━━ RECORDS FOR THIS EXERCISE ━━

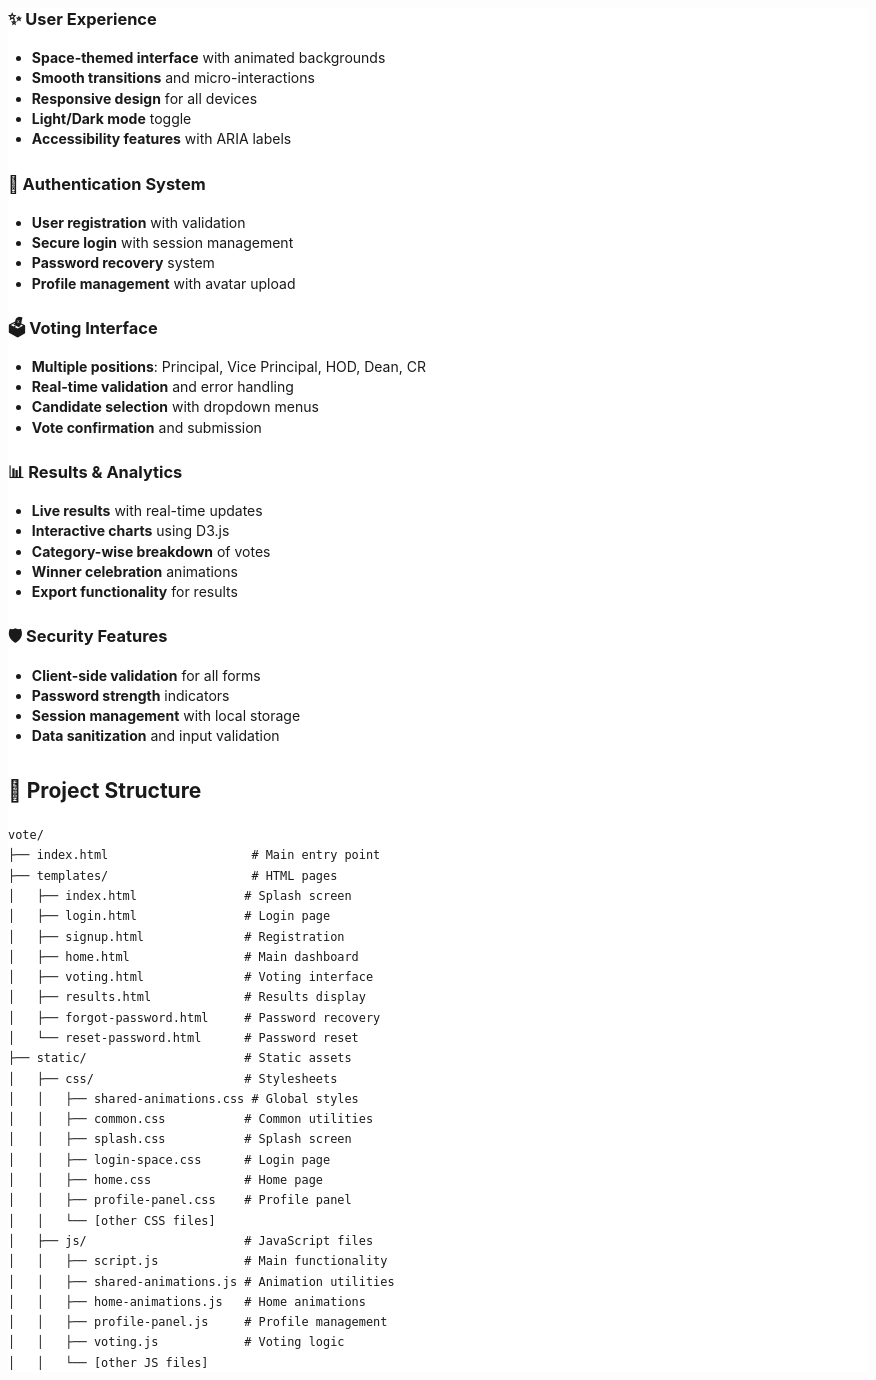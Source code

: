 ### ✨ User Experience
- **Space-themed interface** with animated backgrounds
- **Smooth transitions** and micro-interactions
- **Responsive design** for all devices
- **Light/Dark mode** toggle
- **Accessibility features** with ARIA labels

### 🔐 Authentication System
- **User registration** with validation
- **Secure login** with session management
- **Password recovery** system
- **Profile management** with avatar upload

### 🗳️ Voting Interface
- **Multiple positions**: Principal, Vice Principal, HOD, Dean, CR
- **Real-time validation** and error handling
- **Candidate selection** with dropdown menus
- **Vote confirmation** and submission

### 📊 Results & Analytics
- **Live results** with real-time updates
- **Interactive charts** using D3.js
- **Category-wise breakdown** of votes
- **Winner celebration** animations
- **Export functionality** for results

### 🛡️ Security Features
- **Client-side validation** for all forms
- **Password strength** indicators
- **Session management** with local storage
- **Data sanitization** and input validation

## 📁 Project Structure

```
vote/
├── index.html                    # Main entry point
├── templates/                    # HTML pages
│   ├── index.html               # Splash screen
│   ├── login.html               # Login page
│   ├── signup.html              # Registration
│   ├── home.html                # Main dashboard
│   ├── voting.html              # Voting interface
│   ├── results.html             # Results display
│   ├── forgot-password.html     # Password recovery
│   └── reset-password.html      # Password reset
├── static/                      # Static assets
│   ├── css/                     # Stylesheets
│   │   ├── shared-animations.css # Global styles
│   │   ├── common.css           # Common utilities
│   │   ├── splash.css           # Splash screen
│   │   ├── login-space.css      # Login page
│   │   ├── home.css             # Home page
│   │   ├── profile-panel.css    # Profile panel
│   │   └── [other CSS files]
│   ├── js/                      # JavaScript files
│   │   ├── script.js            # Main functionality
│   │   ├── shared-animations.js # Animation utilities
│   │   ├── home-animations.js   # Home animations
│   │   ├── profile-panel.js     # Profile management
│   │   ├── voting.js            # Voting logic
│   │   └── [other JS files]
```
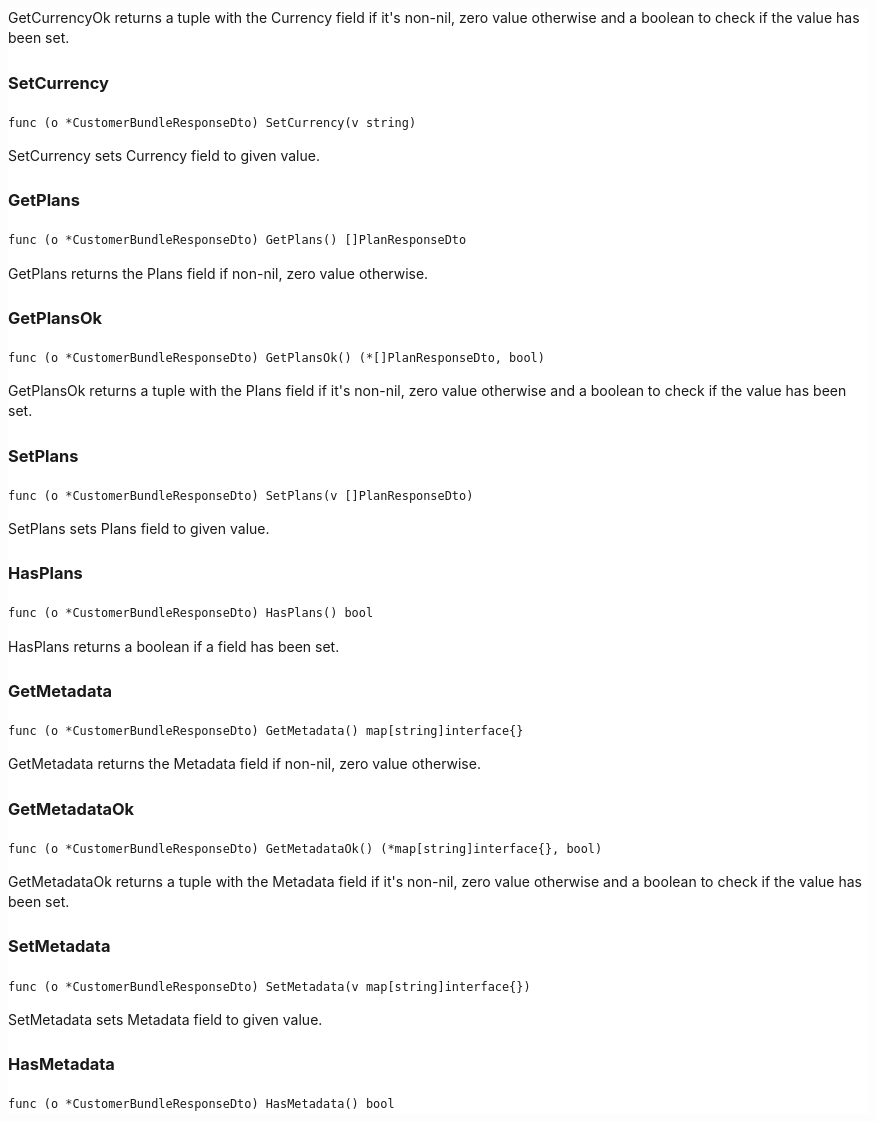 GetCurrencyOk returns a tuple with the Currency field if it's non-nil, zero value otherwise
and a boolean to check if the value has been set.

### SetCurrency

`func (o *CustomerBundleResponseDto) SetCurrency(v string)`

SetCurrency sets Currency field to given value.


### GetPlans

`func (o *CustomerBundleResponseDto) GetPlans() []PlanResponseDto`

GetPlans returns the Plans field if non-nil, zero value otherwise.

### GetPlansOk

`func (o *CustomerBundleResponseDto) GetPlansOk() (*[]PlanResponseDto, bool)`

GetPlansOk returns a tuple with the Plans field if it's non-nil, zero value otherwise
and a boolean to check if the value has been set.

### SetPlans

`func (o *CustomerBundleResponseDto) SetPlans(v []PlanResponseDto)`

SetPlans sets Plans field to given value.

### HasPlans

`func (o *CustomerBundleResponseDto) HasPlans() bool`

HasPlans returns a boolean if a field has been set.

### GetMetadata

`func (o *CustomerBundleResponseDto) GetMetadata() map[string]interface{}`

GetMetadata returns the Metadata field if non-nil, zero value otherwise.

### GetMetadataOk

`func (o *CustomerBundleResponseDto) GetMetadataOk() (*map[string]interface{}, bool)`

GetMetadataOk returns a tuple with the Metadata field if it's non-nil, zero value otherwise
and a boolean to check if the value has been set.

### SetMetadata

`func (o *CustomerBundleResponseDto) SetMetadata(v map[string]interface{})`

SetMetadata sets Metadata field to given value.

### HasMetadata

`func (o *CustomerBundleResponseDto) HasMetadata() bool`
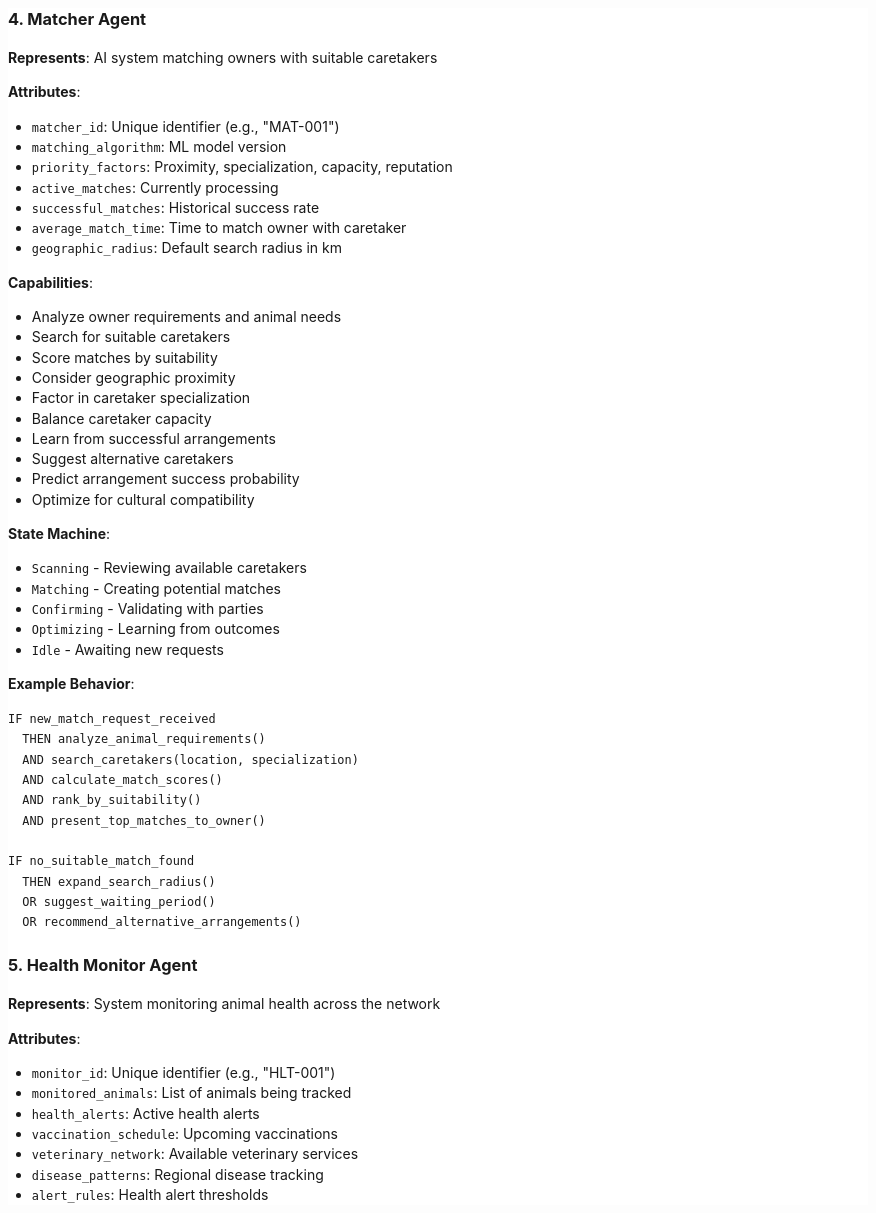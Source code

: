 ### 4. Matcher Agent
**Represents**: AI system matching owners with suitable caretakers

**Attributes**:
- `matcher_id`: Unique identifier (e.g., "MAT-001")
- `matching_algorithm`: ML model version
- `priority_factors`: Proximity, specialization, capacity, reputation
- `active_matches`: Currently processing
- `successful_matches`: Historical success rate
- `average_match_time`: Time to match owner with caretaker
- `geographic_radius`: Default search radius in km

**Capabilities**:
- Analyze owner requirements and animal needs
- Search for suitable caretakers
- Score matches by suitability
- Consider geographic proximity
- Factor in caretaker specialization
- Balance caretaker capacity
- Learn from successful arrangements
- Suggest alternative caretakers
- Predict arrangement success probability
- Optimize for cultural compatibility

**State Machine**:
- `Scanning` - Reviewing available caretakers
- `Matching` - Creating potential matches
- `Confirming` - Validating with parties
- `Optimizing` - Learning from outcomes
- `Idle` - Awaiting new requests

**Example Behavior**:
```
IF new_match_request_received
  THEN analyze_animal_requirements()
  AND search_caretakers(location, specialization)
  AND calculate_match_scores()
  AND rank_by_suitability()
  AND present_top_matches_to_owner()
  
IF no_suitable_match_found
  THEN expand_search_radius()
  OR suggest_waiting_period()
  OR recommend_alternative_arrangements()
```

### 5. Health Monitor Agent
**Represents**: System monitoring animal health across the network

**Attributes**:
- `monitor_id`: Unique identifier (e.g., "HLT-001")
- `monitored_animals`: List of animals being tracked
- `health_alerts`: Active health alerts
- `vaccination_schedule`: Upcoming vaccinations
- `veterinary_network`: Available veterinary services
- `disease_patterns`: Regional disease tracking
- `alert_rules`: Health alert thresholds
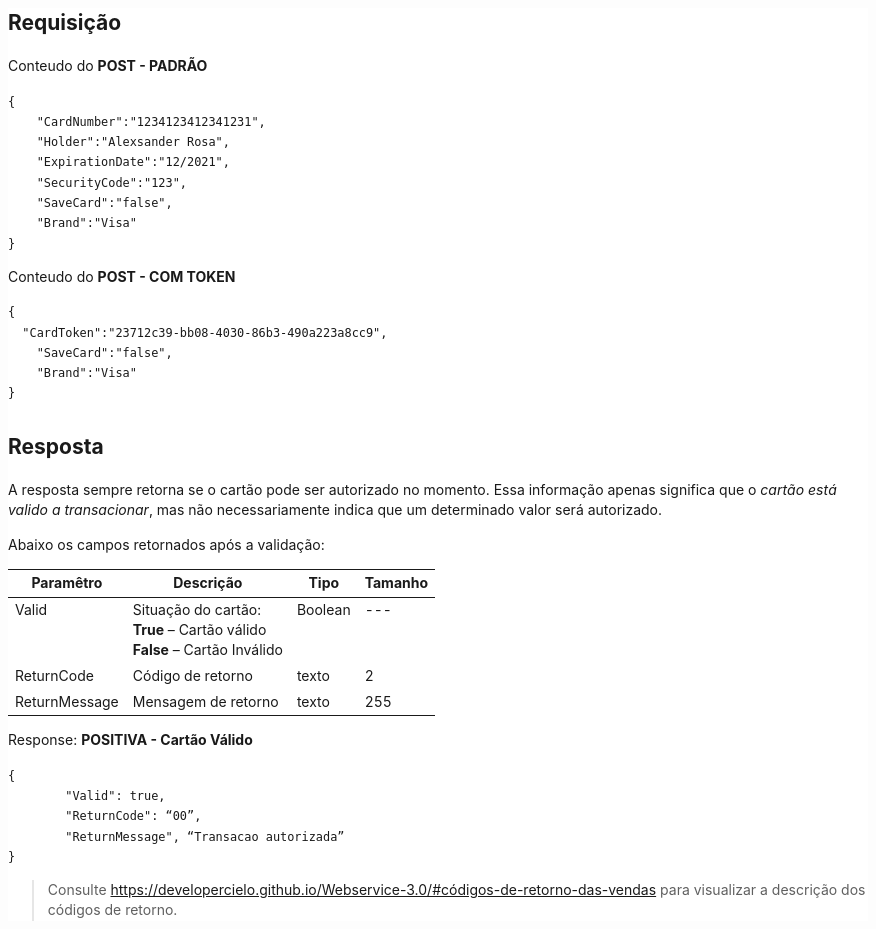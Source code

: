 
## Requisição


Conteudo do **POST - PADRÃO**
```
{
    "CardNumber":"1234123412341231",
    "Holder":"Alexsander Rosa",
    "ExpirationDate":"12/2021",
    "SecurityCode":"123",
    "SaveCard":"false",
    "Brand":"Visa"
}
```

Conteudo do **POST - COM TOKEN**
```
{
  "CardToken":"23712c39-bb08-4030-86b3-490a223a8cc9",
    "SaveCard":"false",
    "Brand":"Visa"
}
```

## Resposta

A resposta sempre retorna se o cartão pode ser autorizado no momento. Essa informação apenas significa que o _cartão está valido a transacionar_, mas não necessariamente indica que um determinado valor será autorizado.

Abaixo os campos retornados após a validação:


| Paramêtro     | Descrição                                                                       | Tipo    | Tamanho |
|---------------|---------------------------------------------------------------------------------|---------|---------|
| Valid         | Situação do cartão:<br> **True** – Cartão válido<BR>**False** – Cartão Inválido | Boolean | ---     |
| ReturnCode    | Código de retorno                                                               | texto   | 2       |
| ReturnMessage | Mensagem de retorno                                                             | texto   | 255     |



Response: **POSITIVA - Cartão Válido**

```
{
        "Valid": true,
        "ReturnCode": “00”,
        "ReturnMessage", “Transacao autorizada”
}
```

> Consulte <https://developercielo.github.io/Webservice-3.0/#códigos-de-retorno-das-vendas> para visualizar a descrição dos códigos de retorno.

━━━

__ASSIGNMENT__: Could you work out how many lines above contain the string "texto"? Answer with the number only.

__RESULT OF THIS TASK__: 2